Keep only the lines of the data below that contain "bahwa", and copy them.

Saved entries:
━━━━

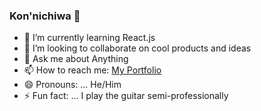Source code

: ### Kon'nichiwa 👋


- 🌱 I’m currently learning React.js
- 👯 I’m looking to collaborate on cool products and ideas
- 💬 Ask me about Anything
- 📫 How to reach me: [My Portfolio](https://israelmitolu.netlify.app)
- 😄 Pronouns: ...  He/Him
- ⚡ Fun fact: ... I play the guitar semi-professionally 
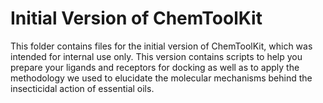 # Initial Version of ChemToolKit

This folder contains files for the initial version of ChemToolKit, which was intended for internal use only. This version contains scripts to help you prepare your ligands and receptors for docking as well as to apply the methodology we used to elucidate the molecular mechanisms behind the insecticidal action of essential oils.
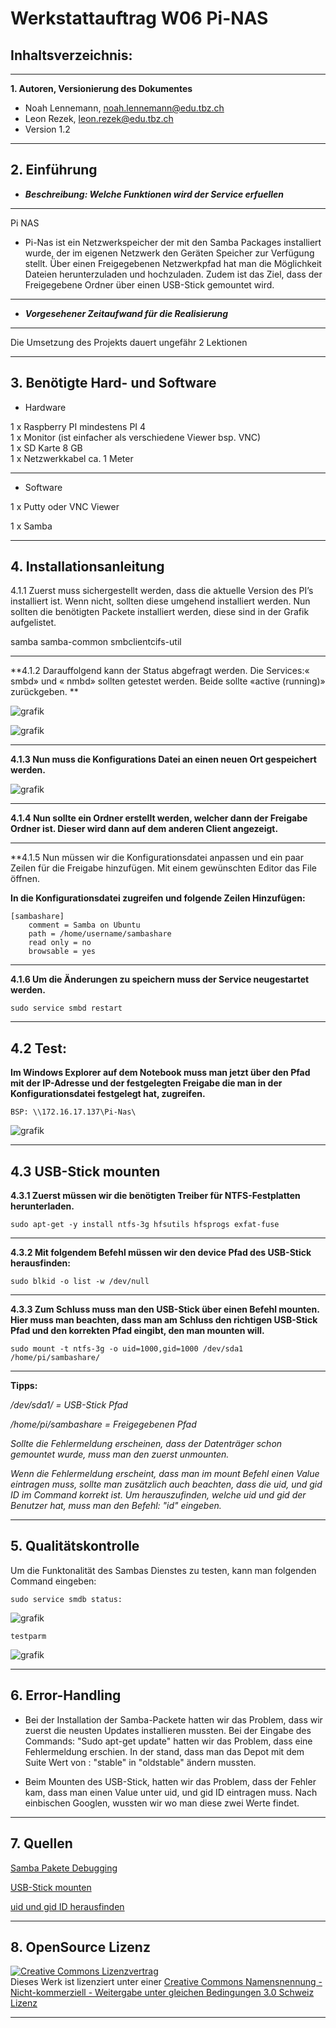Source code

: Werkstattauftrag W06 Pi-NAS
===========================================================================

**Inhaltsverzeichnis:**
-------------------
---
**1. Autoren, Versionierung des Dokumentes**
   - Noah Lennemann, noah.lennemann@edu.tbz.ch
   - Leon Rezek, leon.rezek@edu.tbz.ch
   - Version 1.2

---
   
**2. Einführung** 
---
   - _**Beschreibung: Welche Funktionen wird der Service erfuellen**_
---
Pi NAS
- Pi-Nas ist ein Netzwerkspeicher der mit den Samba Packages installiert wurde, der im eigenen Netzwerk den Geräten Speicher zur Verfügung stellt. Über einen Freigegebenen Netzwerkpfad hat man die Möglichkeit Dateien herunterzuladen und hochzuladen. Zudem ist das Ziel, dass der Freigegebene Ordner über einen USB-Stick gemountet wird. 
---
   - _**Vorgesehener Zeitaufwand für die Realisierung**_
---
Die Umsetzung des Projekts dauert ungefähr 2 Lektionen
   

---
**3. Benötigte Hard- und Software**
---
   - Hardware

1 x Raspberry PI mindestens PI 4 <br>
1 x Monitor (ist einfacher als verschiedene Viewer bsp. VNC) <br>
1 x SD Karte 8 GB <br>
1 x Netzwerkkabel ca. 1 Meter <br>

---
   - Software

1 x Putty oder VNC Viewer

1 x Samba
	
---
**4. Installationsanleitung**
---
4.1.1 Zuerst muss sichergestellt werden, dass die aktuelle Version des PI’s installiert ist. Wenn nicht, sollten diese umgehend installiert werden. Nun sollten die benötigten Packete installiert werden, diese sind in der Grafik aufgelistet. 

samba samba-common smbclientcifs-util

---
**4.1.2 Darauffolgend kann der Status abgefragt werden. Die Services:« smbd» und « nmbd» sollten getestet werden. Beide sollte «active (running)» zurückgeben.   **

![grafik](https://user-images.githubusercontent.com/89446419/139814807-4e64c3ab-98f4-48a3-9590-e0d1d4dc691e.png)

![grafik](https://user-images.githubusercontent.com/89446419/139814826-66d64b31-9777-4014-a8ec-cc84d58cdb0f.png)


---
**4.1.3 Nun muss die Konfigurations Datei an einen neuen Ort gespeichert werden.**

![grafik](https://user-images.githubusercontent.com/89446419/139814862-7ecc3274-622a-488c-a12d-2d1286f68d61.png)

---

**4.1.4 Nun sollte ein Ordner erstellt werden, welcher dann der Freigabe Ordner ist. Dieser wird dann auf dem anderen Client angezeigt.**




---
**4.1.5 Nun müssen wir die Konfigurationsdatei anpassen und ein paar Zeilen für die Freigabe hinzufügen. Mit einem gewünschten Editor das File öffnen.



**In die Konfigurationsdatei zugreifen und folgende Zeilen Hinzufügen:**

	[sambashare]
    	comment = Samba on Ubuntu
    	path = /home/username/sambashare
    	read only = no
    	browsable = yes

---
**4.1.6 Um die Änderungen zu speichern muss der Service neugestartet werden.**

	sudo service smbd restart

---
**4.2 Test:**
---

**Im Windows Explorer auf dem Notebook muss man jetzt über den Pfad mit der IP-Adresse und der festgelegten Freigabe die man in der Konfigurationsdatei
festgelegt hat, zugreifen.**

	BSP: \\172.16.17.137\Pi-Nas\
	
![grafik](https://user-images.githubusercontent.com/89446419/139815002-d48b941c-9ecc-4e5f-bcaa-42e58a106861.png)

---
**4.3 USB-Stick mounten**
---
**4.3.1 Zuerst müssen wir die benötigten Treiber für NTFS-Festplatten herunterladen.**

	sudo apt-get -y install ntfs-3g hfsutils hfsprogs exfat-fuse

---

**4.3.2 Mit folgendem Befehl müssen wir den device Pfad des USB-Stick herausfinden:**

	sudo blkid -o list -w /dev/null

---

**4.3.3 Zum Schluss muss man den USB-Stick über einen Befehl mounten. Hier muss man beachten, dass man am Schluss den richtigen USB-Stick Pfad und den korrekten Pfad
	eingibt, den man mounten will.**


	sudo mount -t ntfs-3g -o uid=1000,gid=1000 /dev/sda1 /home/pi/sambashare/

---
**Tipps:** 

_/dev/sda1/ = USB-Stick Pfad_

_/home/pi/sambashare = Freigegebenen Pfad_

_Sollte die Fehlermeldung erscheinen, dass der Datenträger schon gemountet wurde, muss man den zuerst unmounten._
 

_Wenn die Fehlermeldung erscheint, dass man im mount Befehl einen Value eintragen muss, sollte man zusätzlich auch beachten, dass die uid, und gid ID im
Command korrekt ist. Um herauszufinden, welche uid und gid der Benutzer hat, muss man den Befehl: "id" eingeben._



---
**5. Qualitätskontrolle**
---
Um die Funktonalität des Sambas Dienstes zu testen, kann man folgenden Command eingeben:

	sudo service smdb status:
![grafik](https://user-images.githubusercontent.com/89446419/138848861-c8373b4b-ef10-4f69-888c-fb35f206a59f.png)
 
 	testparm
![grafik](https://user-images.githubusercontent.com/89446419/138849314-77a37703-1458-4c62-9a9d-a0e9bca6275b.png)

---

**6. Error-Handling** 
---
- Bei der Installation der Samba-Packete hatten wir das Problem, dass wir zuerst die neusten Updates installieren mussten. Bei der Eingabe des Commands: "Sudo apt-get update" hatten wir das Problem, dass eine Fehlermeldung erschien. In der stand, dass man das Depot mit dem Suite Wert von : "stable" in "oldstable" ändern mussten.

- Beim Mounten des USB-Stick, hatten wir das Problem, dass der Fehler kam, dass man einen Value unter uid, und gid ID eintragen muss. Nach einbischen Googlen, wussten wir wo man diese zwei Werte findet.
---
**7. Quellen**
---

<a href=https://exerror.com/repository-http-deb-debian-org-debian-buster-updates-inrelease-changed-its-suite-value-from-stable-updates-to-oldstable-updates>Samba Pakete Debugging</a> 

<a href=https://ittweak.de/raspberry-pi-nas-server-datei-server-einrichten-mit-samba>USB-Stick mounten</a> 

<a href=https://shorturl.at/dgsuE>uid und gid ID herausfinden</a> 


---

**8. OpenSource Lizenz**
---

<a rel="license" href="http://creativecommons.org/licenses/by-nc-sa/3.0/ch/"><img alt="Creative Commons Lizenzvertrag" style="border-width:0" src="https://i.creativecommons.org/l/by-nc-sa/3.0/ch/88x31.png" /></a><br />Dieses Werk ist lizenziert unter einer <a rel="license" href="http://creativecommons.org/licenses/by-nc-sa/3.0/ch/">Creative Commons Namensnennung - Nicht-kommerziell - Weitergabe unter gleichen Bedingungen 3.0 Schweiz Lizenz</a>

 

- - -
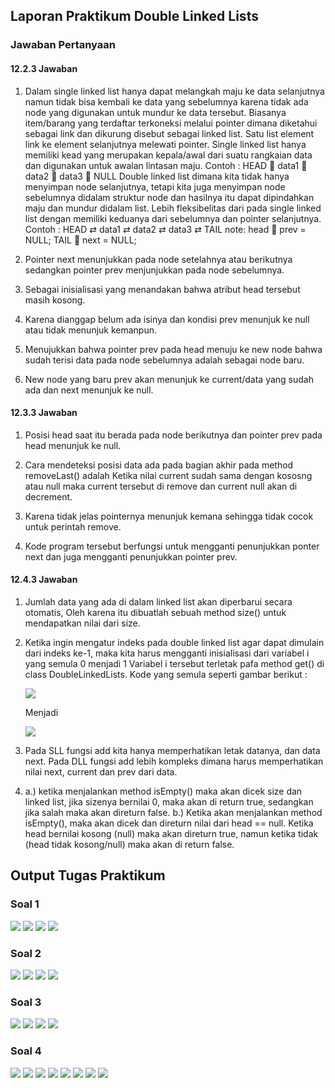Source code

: ## Laporan Praktikum Double Linked Lists

### Jawaban Pertanyaan

#### 12.2.3 Jawaban
1. Dalam single linked list hanya dapat melangkah maju ke data selanjutnya namun tidak bisa kembali ke data yang sebelumnya karena tidak ada node yang digunakan untuk mundur ke data tersebut. Biasanya item/barang yang terdaftar terkoneksi melalui pointer dimana diketahui sebagai link dan dikurung disebut sebagai linked list. Satu list element link ke element selanjutnya melewati pointer. Single linked list hanya memiliki kead yang merupakan kepala/awal dari suatu rangkaian data dan digunakan untuk awalan lintasan maju.
Contoh : HEAD  data1  data2  data3  NULL
Double linked list dimana kita tidak hanya menyimpan node selanjutnya, tetapi kita juga menyimpan node sebelumnya didalam struktur node dan hasilnya itu dapat dipindahkan maju dan mundur didalam list. Lebih fleksibelitas dari pada single linked list dengan memiliki keduanya dari sebelumnya dan pointer selanjutnya.
Contoh : HEAD ⇄ data1 ⇄ data2 ⇄ data3 ⇄ TAIL note: head  prev = NULL; TAIL  next = NULL;

2. Pointer next menunjukkan pada node setelahnya atau berikutnya sedangkan pointer prev menjunjukkan pada node sebelumnya.

3. Sebagai inisialisasi yang menandakan bahwa atribut head tersebut masih kosong.

4. Karena dianggap belum ada isinya dan kondisi prev menunjuk ke null atau tidak menunjuk kemanpun.

5. Menujukkan bahwa pointer prev pada head menuju ke new node bahwa sudah terisi data pada node sebelumnya adalah sebagai node baru.

6. New node yang baru prev akan menunjuk ke current/data yang sudah ada dan next menunjuk ke null.

#### 12.3.3 Jawaban

1. Posisi head saat itu berada pada node berikutnya dan pointer prev pada head menunjuk ke null.

2. Cara mendeteksi posisi data ada pada bagian akhir pada method removeLast() adalah Ketika nilai current sudah sama dengan kososng atau null maka current tersebut di remove dan current null akan di decrement.

3. Karena tidak jelas pointernya menunjuk kemana sehingga tidak cocok untuk perintah remove.

4. Kode program tersebut berfungsi untuk mengganti penunjukkan ponter next dan juga mengganti penunjukkan pointer prev.

#### 12.4.3 Jawaban 

1. Jumlah data yang ada di dalam linked list akan diperbarui secara otomatis, Oleh karena itu dibuatlah sebuah method size() untuk mendapatkan nilai dari size.

2. Ketika ingin mengatur indeks pada double linked list agar dapat dimulain dari indeks ke-1, maka kita harus mengganti inisialisasi dari variabel i yang semula 0 menjadi 1 Variabel i tersebut terletak pafa method get() di class DoubleLinkedLists.
Kode yang semula seperti gambar berikut :

    <img src = "./SS/1.jpg">
 
    Menjadi

    <img src = "./SS/2.jpg">
 
3. Pada SLL fungsi add kita hanya memperhatikan letak datanya, dan data next. Pada DLL fungsi add lebih kompleks dimana harus memperhatikan nilai next, current dan prev dari data. 
4. a.) ketika menjalankan method isEmpty() maka akan dicek size dan linked list, jika sizenya bernilai 0, maka akan di return true, sedangkan jika salah maka akan direturn false.
b.) Ketika akan menjalankan method isEmpty(), maka akan dicek dan direturn nilai dari head == null. Ketika head bernilai kosong (null) maka akan direturn true, namun ketika tidak (head tidak kosong/null) maka akan di return false.

## Output Tugas Praktikum

### Soal 1

<img src = "./SS/3.jpg">

<img src = "./SS/4.jpg">

<img src = "./SS/5.jpg">

<img src = "./SS/6.jpg">

### Soal 2

<img src = "./SS/7.jpg">

<img src = "./SS/8.jpg">

<img src = "./SS/9.jpg">

<img src = "./SS/10.jpg">

### Soal 3

<img src = "./SS/11.jpg">

<img src = "./SS/12.jpg">

<img src = "./SS/13.jpg">

<img src = "./SS/20.jpg">

### Soal 4

<img src = "./SS/14.jpg">

<img src = "./SS/15.jpg">

<img src = "./SS/16.jpg">

<img src = "./SS/17.jpg">

<img src = "./SS/18.jpg">

<img src = "./SS/19.jpg">

<img src = "./SS/21.jpg">

<img src = "./SS/22.jpg">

━━━━

**Response for this exercise**
3. Sebagai inisialisasi yang menandakan bahwa atribut head tersebut masih kosong.
5. Menujukkan bahwa pointer prev pada head menuju ke new node bahwa sudah terisi data pada node sebelumnya adalah sebagai node baru.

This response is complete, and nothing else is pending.